[Stored data entries]
○ ○ ○ ○ ○ ○ ○
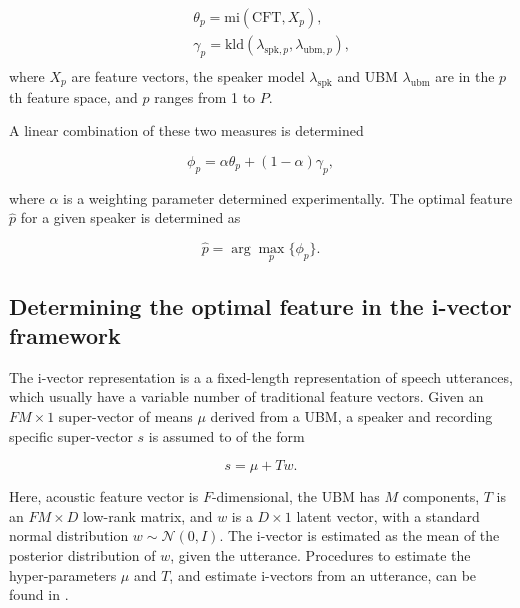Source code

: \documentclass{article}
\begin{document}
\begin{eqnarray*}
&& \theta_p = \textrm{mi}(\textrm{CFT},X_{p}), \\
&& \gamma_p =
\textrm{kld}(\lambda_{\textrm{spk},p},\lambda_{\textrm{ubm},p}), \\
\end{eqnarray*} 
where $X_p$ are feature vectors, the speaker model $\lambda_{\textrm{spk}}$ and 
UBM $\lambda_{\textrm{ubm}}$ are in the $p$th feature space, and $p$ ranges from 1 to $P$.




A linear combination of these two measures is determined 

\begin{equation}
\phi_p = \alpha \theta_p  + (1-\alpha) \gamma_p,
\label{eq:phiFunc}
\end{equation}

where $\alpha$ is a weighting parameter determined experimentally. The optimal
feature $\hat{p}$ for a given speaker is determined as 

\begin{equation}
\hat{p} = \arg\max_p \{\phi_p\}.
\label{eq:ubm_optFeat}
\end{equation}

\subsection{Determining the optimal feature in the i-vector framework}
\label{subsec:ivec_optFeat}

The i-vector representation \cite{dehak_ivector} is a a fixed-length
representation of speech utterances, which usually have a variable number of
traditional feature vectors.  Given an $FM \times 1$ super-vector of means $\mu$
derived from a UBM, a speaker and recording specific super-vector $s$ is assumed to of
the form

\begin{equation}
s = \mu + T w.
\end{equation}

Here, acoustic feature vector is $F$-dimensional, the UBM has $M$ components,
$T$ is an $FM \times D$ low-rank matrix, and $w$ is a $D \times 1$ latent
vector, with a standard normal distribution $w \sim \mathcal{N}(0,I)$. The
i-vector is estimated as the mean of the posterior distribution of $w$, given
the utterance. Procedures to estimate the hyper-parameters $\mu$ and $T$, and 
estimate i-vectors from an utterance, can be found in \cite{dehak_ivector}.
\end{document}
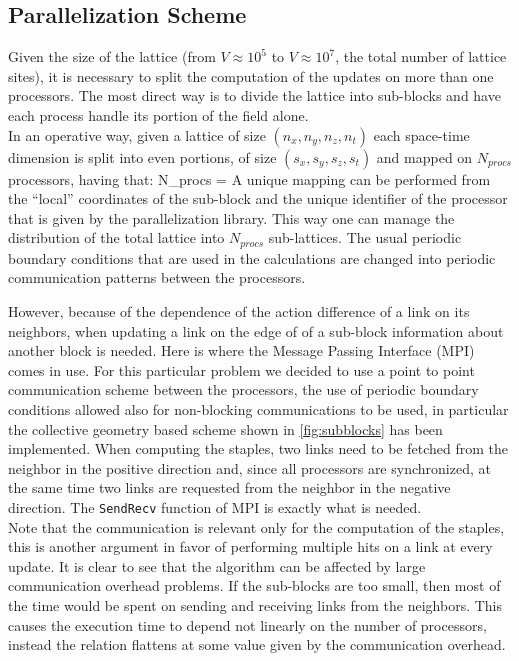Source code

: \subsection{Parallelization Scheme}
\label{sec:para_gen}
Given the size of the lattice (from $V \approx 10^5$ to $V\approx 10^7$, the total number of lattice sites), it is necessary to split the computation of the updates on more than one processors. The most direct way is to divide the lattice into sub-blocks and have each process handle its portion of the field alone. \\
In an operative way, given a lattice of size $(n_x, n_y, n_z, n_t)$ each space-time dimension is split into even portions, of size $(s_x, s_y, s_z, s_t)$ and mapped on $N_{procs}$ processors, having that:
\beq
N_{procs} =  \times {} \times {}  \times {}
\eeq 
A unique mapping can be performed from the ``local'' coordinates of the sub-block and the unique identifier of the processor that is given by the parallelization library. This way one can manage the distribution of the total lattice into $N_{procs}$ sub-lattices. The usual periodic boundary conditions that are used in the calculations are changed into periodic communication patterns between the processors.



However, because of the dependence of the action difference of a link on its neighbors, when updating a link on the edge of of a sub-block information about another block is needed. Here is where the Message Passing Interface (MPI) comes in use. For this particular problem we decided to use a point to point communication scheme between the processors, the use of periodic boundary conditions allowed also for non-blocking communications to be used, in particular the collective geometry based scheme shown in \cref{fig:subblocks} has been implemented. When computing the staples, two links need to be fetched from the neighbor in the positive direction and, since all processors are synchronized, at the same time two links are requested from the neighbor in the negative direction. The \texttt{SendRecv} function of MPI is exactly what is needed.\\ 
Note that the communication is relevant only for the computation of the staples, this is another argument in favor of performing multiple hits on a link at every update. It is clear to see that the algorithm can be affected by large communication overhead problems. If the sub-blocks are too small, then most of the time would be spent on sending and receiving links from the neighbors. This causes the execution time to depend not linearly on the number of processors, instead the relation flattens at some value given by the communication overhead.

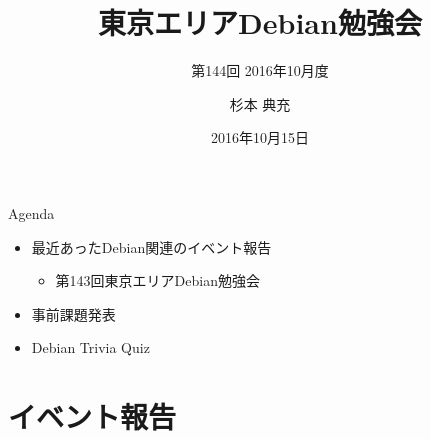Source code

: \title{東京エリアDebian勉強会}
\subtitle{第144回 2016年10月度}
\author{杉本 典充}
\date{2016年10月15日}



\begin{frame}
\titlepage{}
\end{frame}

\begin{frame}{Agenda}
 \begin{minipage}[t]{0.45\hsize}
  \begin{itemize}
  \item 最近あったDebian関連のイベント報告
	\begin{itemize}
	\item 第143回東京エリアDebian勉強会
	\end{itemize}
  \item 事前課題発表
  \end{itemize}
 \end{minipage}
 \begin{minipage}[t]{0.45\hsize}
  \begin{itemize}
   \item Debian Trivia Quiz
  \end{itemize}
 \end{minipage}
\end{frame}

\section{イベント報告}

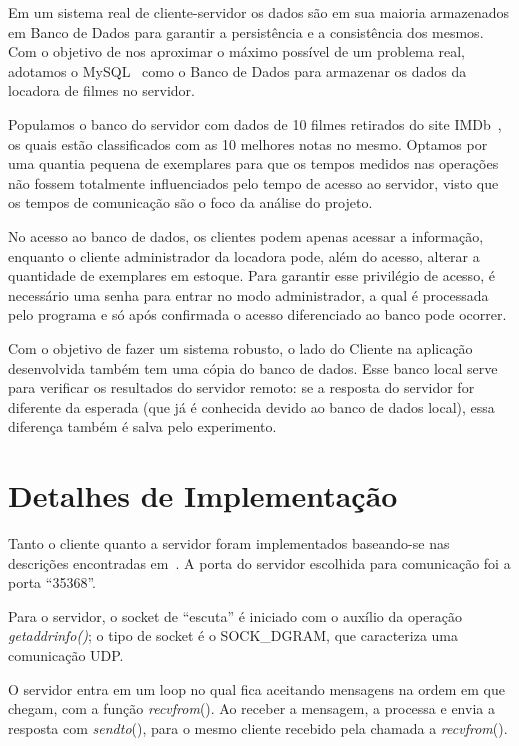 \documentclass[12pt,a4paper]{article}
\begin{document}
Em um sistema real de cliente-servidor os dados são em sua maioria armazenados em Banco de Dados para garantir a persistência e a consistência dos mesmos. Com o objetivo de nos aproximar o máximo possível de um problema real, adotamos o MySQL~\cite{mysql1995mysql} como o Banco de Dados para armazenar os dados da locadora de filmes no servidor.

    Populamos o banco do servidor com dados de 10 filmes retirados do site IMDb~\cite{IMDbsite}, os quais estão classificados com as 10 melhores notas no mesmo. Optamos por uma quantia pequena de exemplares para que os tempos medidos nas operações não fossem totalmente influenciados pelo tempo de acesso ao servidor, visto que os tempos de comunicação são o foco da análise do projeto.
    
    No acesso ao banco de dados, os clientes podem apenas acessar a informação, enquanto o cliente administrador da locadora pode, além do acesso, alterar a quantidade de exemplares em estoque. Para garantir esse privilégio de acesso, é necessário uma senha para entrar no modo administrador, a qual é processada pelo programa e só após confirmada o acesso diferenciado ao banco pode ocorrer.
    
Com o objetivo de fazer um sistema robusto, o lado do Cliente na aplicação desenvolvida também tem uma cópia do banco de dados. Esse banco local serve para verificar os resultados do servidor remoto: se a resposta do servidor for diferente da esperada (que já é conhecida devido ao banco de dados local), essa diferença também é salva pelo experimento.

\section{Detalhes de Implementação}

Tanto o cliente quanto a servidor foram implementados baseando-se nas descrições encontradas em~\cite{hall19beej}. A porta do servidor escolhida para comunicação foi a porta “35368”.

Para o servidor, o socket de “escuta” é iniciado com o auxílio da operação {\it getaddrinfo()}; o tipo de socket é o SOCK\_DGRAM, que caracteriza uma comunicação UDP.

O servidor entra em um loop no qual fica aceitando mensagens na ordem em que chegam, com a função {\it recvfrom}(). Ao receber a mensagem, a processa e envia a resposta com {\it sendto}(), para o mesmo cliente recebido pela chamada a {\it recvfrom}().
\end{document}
○ ○ ○ ○ ○ ○ ○
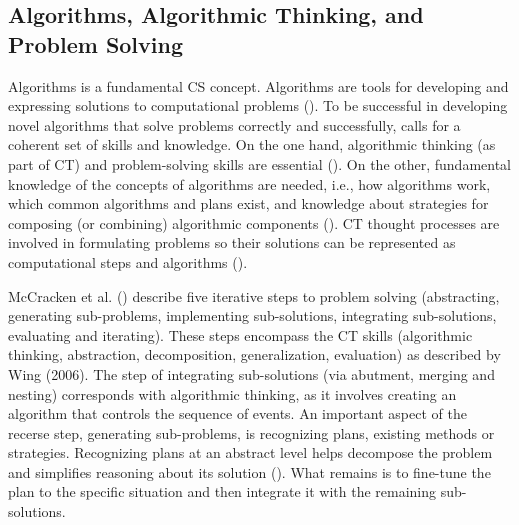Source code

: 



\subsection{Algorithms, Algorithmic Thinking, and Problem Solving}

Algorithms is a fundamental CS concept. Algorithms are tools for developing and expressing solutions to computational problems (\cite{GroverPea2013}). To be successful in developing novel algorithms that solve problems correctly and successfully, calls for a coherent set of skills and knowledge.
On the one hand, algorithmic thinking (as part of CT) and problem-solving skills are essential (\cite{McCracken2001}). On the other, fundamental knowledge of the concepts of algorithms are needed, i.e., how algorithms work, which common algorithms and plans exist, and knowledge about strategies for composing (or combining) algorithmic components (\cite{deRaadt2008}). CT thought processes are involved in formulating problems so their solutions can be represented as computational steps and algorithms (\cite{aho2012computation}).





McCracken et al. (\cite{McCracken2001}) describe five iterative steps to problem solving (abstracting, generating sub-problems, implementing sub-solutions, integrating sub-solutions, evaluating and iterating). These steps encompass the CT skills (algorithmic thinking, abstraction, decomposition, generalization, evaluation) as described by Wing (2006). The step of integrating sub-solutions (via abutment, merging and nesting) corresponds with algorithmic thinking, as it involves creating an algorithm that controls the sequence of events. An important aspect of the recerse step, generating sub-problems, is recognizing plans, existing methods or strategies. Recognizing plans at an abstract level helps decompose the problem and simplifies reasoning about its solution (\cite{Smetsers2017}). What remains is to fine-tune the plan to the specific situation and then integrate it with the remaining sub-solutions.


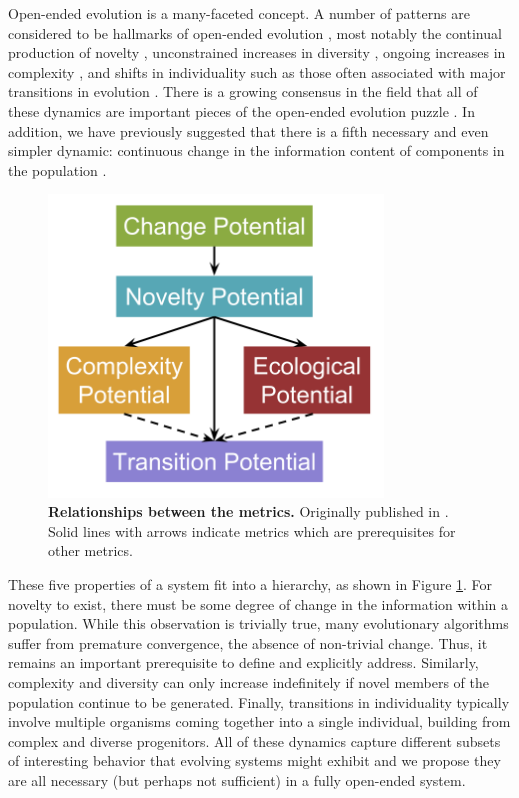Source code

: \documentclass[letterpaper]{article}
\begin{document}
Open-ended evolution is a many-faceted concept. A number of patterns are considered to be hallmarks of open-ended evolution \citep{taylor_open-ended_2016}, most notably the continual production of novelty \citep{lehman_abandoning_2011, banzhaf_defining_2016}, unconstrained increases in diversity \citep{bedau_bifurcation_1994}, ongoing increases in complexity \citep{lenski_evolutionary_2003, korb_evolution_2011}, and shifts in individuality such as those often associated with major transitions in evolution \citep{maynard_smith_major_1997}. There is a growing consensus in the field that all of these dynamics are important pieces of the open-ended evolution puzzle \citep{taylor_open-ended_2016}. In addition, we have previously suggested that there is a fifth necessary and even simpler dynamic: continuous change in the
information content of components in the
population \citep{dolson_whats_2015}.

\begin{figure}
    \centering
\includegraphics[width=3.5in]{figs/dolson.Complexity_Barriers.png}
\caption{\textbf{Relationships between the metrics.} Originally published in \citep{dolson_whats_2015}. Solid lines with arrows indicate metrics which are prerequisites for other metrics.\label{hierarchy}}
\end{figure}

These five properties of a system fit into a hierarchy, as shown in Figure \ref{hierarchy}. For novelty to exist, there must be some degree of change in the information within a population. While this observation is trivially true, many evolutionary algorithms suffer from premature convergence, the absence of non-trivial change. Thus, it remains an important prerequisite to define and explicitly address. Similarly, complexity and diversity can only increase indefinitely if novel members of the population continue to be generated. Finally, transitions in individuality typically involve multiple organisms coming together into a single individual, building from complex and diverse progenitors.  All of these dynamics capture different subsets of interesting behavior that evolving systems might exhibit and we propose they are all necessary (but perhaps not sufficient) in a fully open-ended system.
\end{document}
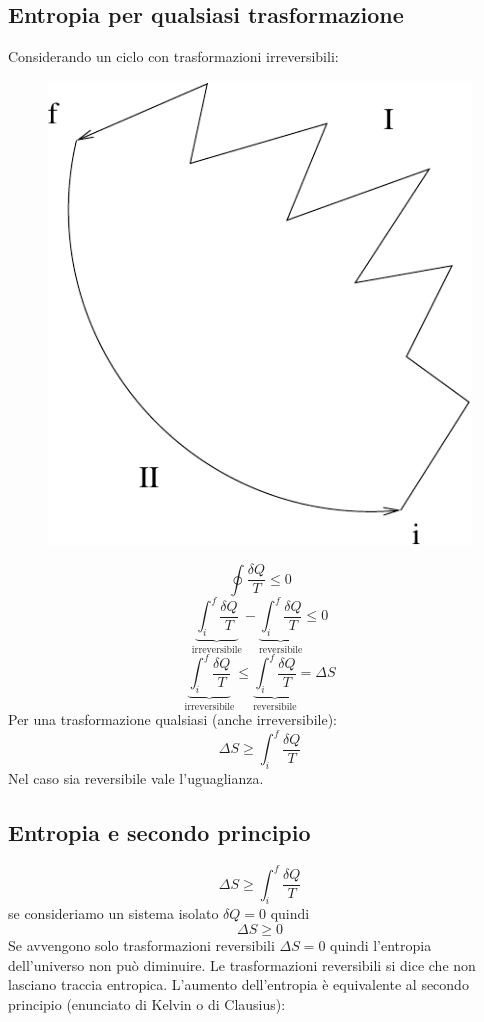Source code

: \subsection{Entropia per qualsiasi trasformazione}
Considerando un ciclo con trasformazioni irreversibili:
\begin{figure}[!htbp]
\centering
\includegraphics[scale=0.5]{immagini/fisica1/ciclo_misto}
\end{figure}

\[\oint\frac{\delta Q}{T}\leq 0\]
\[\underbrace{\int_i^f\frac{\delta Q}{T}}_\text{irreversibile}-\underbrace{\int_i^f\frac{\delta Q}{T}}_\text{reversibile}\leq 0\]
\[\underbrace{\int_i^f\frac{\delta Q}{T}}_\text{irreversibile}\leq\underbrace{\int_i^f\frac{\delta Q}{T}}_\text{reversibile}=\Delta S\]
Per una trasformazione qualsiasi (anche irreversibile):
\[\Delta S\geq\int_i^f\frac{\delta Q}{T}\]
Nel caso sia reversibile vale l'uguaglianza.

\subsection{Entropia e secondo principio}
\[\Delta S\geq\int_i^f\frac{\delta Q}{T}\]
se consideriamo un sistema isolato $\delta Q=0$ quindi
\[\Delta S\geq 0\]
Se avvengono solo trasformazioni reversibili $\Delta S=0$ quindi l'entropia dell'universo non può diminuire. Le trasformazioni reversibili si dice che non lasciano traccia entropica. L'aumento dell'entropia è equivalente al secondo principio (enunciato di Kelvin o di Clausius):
○ ○ ○ ○ ○ ○ ○
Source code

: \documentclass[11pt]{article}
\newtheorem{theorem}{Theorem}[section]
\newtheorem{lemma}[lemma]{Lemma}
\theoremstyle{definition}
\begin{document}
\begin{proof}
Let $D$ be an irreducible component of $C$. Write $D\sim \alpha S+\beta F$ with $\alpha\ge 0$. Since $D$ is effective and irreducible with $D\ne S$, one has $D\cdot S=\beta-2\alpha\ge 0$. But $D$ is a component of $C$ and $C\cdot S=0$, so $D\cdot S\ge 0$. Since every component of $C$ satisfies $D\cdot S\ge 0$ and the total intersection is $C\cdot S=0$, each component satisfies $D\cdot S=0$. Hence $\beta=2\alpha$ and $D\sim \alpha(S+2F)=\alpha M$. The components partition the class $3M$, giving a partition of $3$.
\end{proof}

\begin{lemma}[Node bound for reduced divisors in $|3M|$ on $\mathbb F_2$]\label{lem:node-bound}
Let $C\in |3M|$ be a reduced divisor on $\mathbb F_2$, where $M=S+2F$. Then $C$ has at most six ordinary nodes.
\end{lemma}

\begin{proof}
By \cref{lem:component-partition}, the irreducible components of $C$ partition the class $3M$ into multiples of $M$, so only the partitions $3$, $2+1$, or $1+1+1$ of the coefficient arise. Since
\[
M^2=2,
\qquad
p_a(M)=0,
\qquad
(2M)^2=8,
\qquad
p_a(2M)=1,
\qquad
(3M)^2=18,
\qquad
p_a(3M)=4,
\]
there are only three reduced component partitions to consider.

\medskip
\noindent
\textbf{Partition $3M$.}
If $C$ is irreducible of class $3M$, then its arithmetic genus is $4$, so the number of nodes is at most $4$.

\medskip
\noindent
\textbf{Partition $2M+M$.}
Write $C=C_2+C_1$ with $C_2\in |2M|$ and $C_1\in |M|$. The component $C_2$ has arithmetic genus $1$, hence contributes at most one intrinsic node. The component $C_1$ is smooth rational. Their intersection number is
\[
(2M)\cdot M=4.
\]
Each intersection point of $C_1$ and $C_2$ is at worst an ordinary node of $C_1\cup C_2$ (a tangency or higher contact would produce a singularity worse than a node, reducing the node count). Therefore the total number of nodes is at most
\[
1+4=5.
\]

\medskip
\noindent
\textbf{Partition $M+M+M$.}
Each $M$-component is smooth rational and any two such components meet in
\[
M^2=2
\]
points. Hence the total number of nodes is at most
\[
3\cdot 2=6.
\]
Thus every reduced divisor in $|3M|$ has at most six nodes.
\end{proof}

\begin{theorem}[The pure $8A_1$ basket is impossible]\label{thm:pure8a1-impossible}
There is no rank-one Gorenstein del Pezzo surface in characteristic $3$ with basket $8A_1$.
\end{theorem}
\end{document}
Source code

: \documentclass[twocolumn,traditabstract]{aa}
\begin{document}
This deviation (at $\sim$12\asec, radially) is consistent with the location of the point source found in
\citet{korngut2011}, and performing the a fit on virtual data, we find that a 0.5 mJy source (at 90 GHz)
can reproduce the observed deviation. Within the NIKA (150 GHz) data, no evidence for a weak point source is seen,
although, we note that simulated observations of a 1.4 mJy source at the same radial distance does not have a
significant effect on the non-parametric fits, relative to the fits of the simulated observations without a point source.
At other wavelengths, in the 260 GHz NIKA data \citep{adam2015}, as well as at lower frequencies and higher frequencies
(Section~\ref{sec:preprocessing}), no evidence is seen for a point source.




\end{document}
○ ○ ○ ○ ○ ○ ○
:: INSTRUCTIONS FOR THE TASK ::
Extract all lines of the records above that include "optimal".

:: ANSWER TO THE PROBLEM ::
where $\alpha$ is a weighting parameter determined experimentally. The optimal
\subsection{Determining the optimal feature in the i-vector framework}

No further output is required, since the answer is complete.